*What you have to do*: Copy out all lines from the material that contain the string "when".

○ ○ ○ ○ ○

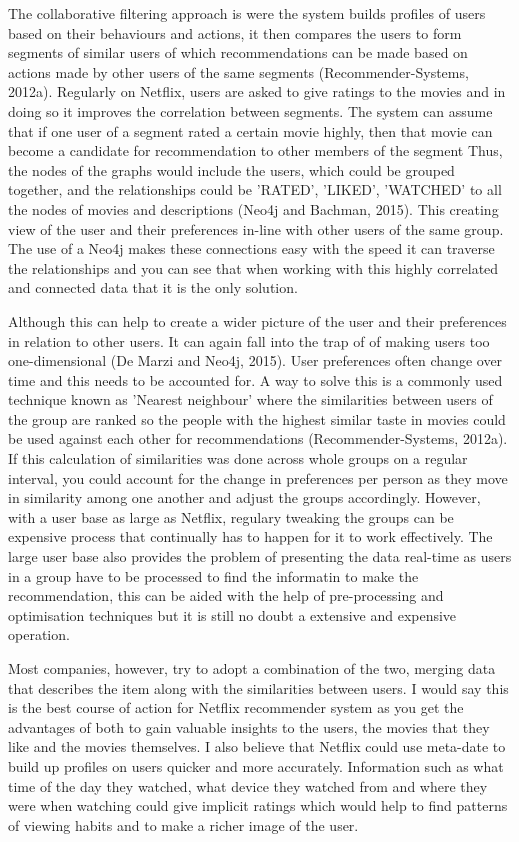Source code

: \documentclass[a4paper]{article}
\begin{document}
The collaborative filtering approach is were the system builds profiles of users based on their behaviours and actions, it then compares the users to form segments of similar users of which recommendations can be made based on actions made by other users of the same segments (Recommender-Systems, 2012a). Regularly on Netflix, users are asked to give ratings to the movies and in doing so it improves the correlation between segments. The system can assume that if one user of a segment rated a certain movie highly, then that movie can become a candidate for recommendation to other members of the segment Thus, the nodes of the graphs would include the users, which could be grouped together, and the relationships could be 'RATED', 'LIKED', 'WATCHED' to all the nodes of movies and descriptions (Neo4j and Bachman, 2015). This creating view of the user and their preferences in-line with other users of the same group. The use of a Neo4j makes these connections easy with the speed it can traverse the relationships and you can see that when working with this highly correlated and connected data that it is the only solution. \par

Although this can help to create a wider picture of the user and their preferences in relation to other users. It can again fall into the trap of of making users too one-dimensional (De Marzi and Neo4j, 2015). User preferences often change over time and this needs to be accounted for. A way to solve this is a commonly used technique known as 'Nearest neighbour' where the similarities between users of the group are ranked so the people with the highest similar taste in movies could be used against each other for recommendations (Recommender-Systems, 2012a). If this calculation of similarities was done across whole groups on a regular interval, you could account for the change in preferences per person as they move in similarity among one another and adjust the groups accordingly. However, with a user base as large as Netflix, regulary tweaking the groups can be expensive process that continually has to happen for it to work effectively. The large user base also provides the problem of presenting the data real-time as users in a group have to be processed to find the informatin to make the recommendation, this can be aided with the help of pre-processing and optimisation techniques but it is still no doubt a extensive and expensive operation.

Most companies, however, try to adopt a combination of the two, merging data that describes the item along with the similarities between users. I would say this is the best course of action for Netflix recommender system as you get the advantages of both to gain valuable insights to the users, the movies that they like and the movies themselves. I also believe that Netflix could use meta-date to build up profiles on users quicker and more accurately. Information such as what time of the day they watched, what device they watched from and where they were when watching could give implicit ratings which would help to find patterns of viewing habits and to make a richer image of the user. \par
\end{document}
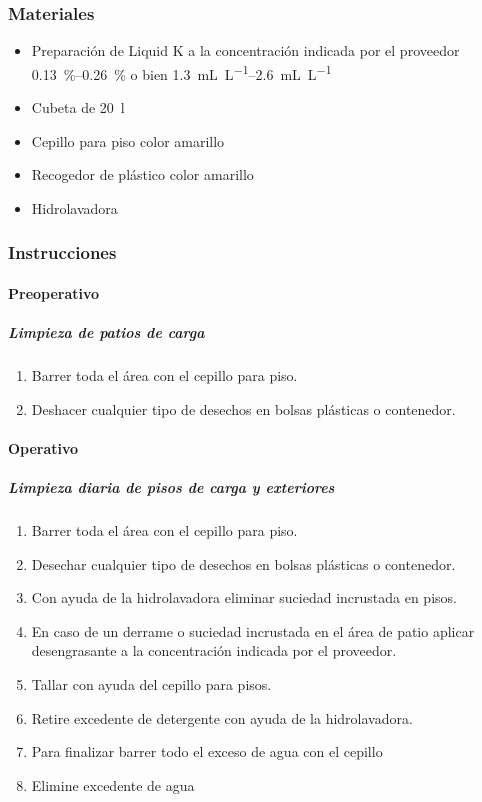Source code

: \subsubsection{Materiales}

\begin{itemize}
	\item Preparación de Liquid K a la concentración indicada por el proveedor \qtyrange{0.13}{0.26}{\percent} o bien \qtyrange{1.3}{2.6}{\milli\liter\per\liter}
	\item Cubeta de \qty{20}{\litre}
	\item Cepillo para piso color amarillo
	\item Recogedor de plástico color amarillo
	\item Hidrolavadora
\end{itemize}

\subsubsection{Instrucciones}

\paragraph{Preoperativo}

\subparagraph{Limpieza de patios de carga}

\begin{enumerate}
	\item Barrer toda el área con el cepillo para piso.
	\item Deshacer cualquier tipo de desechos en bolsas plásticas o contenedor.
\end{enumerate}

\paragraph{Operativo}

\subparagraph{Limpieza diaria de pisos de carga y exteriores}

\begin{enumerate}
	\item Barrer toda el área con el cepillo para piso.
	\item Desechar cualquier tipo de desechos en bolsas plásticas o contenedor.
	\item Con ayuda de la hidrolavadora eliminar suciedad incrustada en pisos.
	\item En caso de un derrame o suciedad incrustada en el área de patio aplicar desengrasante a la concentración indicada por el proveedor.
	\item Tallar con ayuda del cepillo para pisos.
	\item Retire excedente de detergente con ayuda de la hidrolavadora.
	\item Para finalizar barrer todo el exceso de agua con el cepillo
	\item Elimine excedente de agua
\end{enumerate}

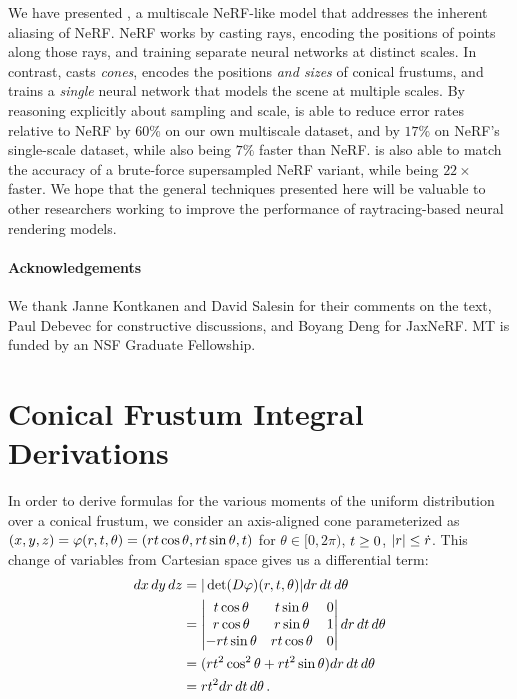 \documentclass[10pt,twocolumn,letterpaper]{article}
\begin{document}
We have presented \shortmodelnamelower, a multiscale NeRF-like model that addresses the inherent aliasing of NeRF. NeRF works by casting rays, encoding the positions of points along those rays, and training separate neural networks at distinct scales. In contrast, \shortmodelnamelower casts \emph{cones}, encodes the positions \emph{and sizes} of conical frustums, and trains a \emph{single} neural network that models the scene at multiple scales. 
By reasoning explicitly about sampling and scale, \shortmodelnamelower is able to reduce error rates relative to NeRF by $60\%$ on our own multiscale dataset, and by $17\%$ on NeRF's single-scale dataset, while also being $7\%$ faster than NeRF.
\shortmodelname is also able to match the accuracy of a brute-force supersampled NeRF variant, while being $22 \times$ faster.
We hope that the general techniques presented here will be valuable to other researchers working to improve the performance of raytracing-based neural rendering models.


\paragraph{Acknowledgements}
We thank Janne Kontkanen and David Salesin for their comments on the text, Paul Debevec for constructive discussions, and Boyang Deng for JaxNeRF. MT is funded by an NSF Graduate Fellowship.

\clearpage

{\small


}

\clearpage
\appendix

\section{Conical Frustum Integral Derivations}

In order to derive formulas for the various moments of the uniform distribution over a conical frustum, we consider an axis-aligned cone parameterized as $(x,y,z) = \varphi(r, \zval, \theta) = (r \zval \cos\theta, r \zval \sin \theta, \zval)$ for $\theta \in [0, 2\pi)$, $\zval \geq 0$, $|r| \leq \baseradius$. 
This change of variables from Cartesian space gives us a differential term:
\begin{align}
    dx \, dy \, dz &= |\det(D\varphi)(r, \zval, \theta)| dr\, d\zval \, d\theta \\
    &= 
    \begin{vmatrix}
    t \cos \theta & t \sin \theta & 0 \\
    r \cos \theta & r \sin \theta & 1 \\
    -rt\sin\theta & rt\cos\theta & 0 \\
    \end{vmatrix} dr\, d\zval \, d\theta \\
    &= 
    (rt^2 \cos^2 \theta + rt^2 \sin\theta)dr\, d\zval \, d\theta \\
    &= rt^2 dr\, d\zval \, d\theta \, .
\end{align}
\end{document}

○ ○ ○ ○ ○

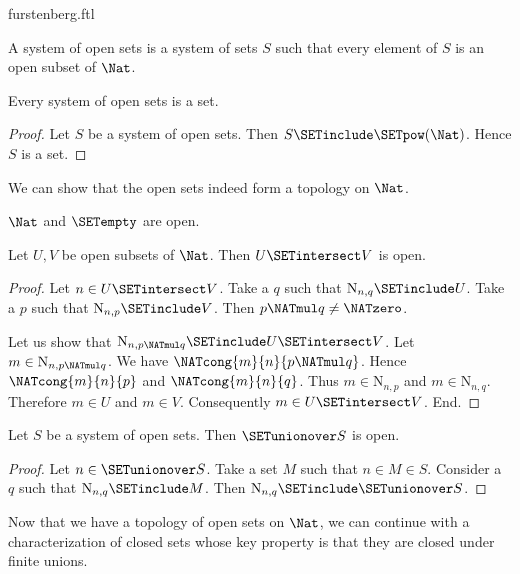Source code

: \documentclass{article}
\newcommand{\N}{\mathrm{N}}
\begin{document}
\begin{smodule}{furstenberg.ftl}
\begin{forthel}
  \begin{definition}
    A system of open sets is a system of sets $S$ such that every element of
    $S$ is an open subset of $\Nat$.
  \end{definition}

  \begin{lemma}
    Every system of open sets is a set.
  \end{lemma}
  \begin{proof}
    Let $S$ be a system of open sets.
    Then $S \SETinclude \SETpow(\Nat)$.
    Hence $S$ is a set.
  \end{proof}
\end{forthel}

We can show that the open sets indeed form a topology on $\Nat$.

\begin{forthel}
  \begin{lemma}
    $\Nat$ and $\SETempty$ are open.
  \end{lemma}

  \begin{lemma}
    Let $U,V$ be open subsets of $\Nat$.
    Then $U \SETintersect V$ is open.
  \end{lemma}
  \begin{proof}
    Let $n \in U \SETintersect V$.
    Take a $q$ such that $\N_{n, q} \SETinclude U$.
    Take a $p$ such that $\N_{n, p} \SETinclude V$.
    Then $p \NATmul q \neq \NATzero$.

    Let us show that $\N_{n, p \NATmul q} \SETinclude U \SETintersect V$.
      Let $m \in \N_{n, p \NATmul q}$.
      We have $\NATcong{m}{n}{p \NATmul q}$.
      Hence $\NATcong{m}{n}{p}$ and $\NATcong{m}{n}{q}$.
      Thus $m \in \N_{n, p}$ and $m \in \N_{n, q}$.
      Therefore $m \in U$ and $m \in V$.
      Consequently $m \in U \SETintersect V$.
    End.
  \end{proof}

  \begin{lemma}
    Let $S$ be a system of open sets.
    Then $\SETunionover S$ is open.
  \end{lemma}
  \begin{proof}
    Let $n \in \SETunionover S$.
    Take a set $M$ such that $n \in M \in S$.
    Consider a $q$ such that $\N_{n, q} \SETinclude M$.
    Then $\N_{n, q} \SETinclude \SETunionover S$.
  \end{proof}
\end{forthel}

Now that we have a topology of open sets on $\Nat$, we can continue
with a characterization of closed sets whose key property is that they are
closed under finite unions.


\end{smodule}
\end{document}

○ ○ ○ ○ ○

*Exercise solution*:
The collaborative filtering approach is were the system builds profiles of users based on their behaviours and actions, it then compares the users to form segments of similar users of which recommendations can be made based on actions made by other users of the same segments (Recommender-Systems, 2012a). Regularly on Netflix, users are asked to give ratings to the movies and in doing so it improves the correlation between segments. The system can assume that if one user of a segment rated a certain movie highly, then that movie can become a candidate for recommendation to other members of the segment Thus, the nodes of the graphs would include the users, which could be grouped together, and the relationships could be 'RATED', 'LIKED', 'WATCHED' to all the nodes of movies and descriptions (Neo4j and Bachman, 2015). This creating view of the user and their preferences in-line with other users of the same group. The use of a Neo4j makes these connections easy with the speed it can traverse the relationships and you can see that when working with this highly correlated and connected data that it is the only solution. \par
Most companies, however, try to adopt a combination of the two, merging data that describes the item along with the similarities between users. I would say this is the best course of action for Netflix recommender system as you get the advantages of both to gain valuable insights to the users, the movies that they like and the movies themselves. I also believe that Netflix could use meta-date to build up profiles on users quicker and more accurately. Information such as what time of the day they watched, what device they watched from and where they were when watching could give implicit ratings which would help to find patterns of viewing habits and to make a richer image of the user. \par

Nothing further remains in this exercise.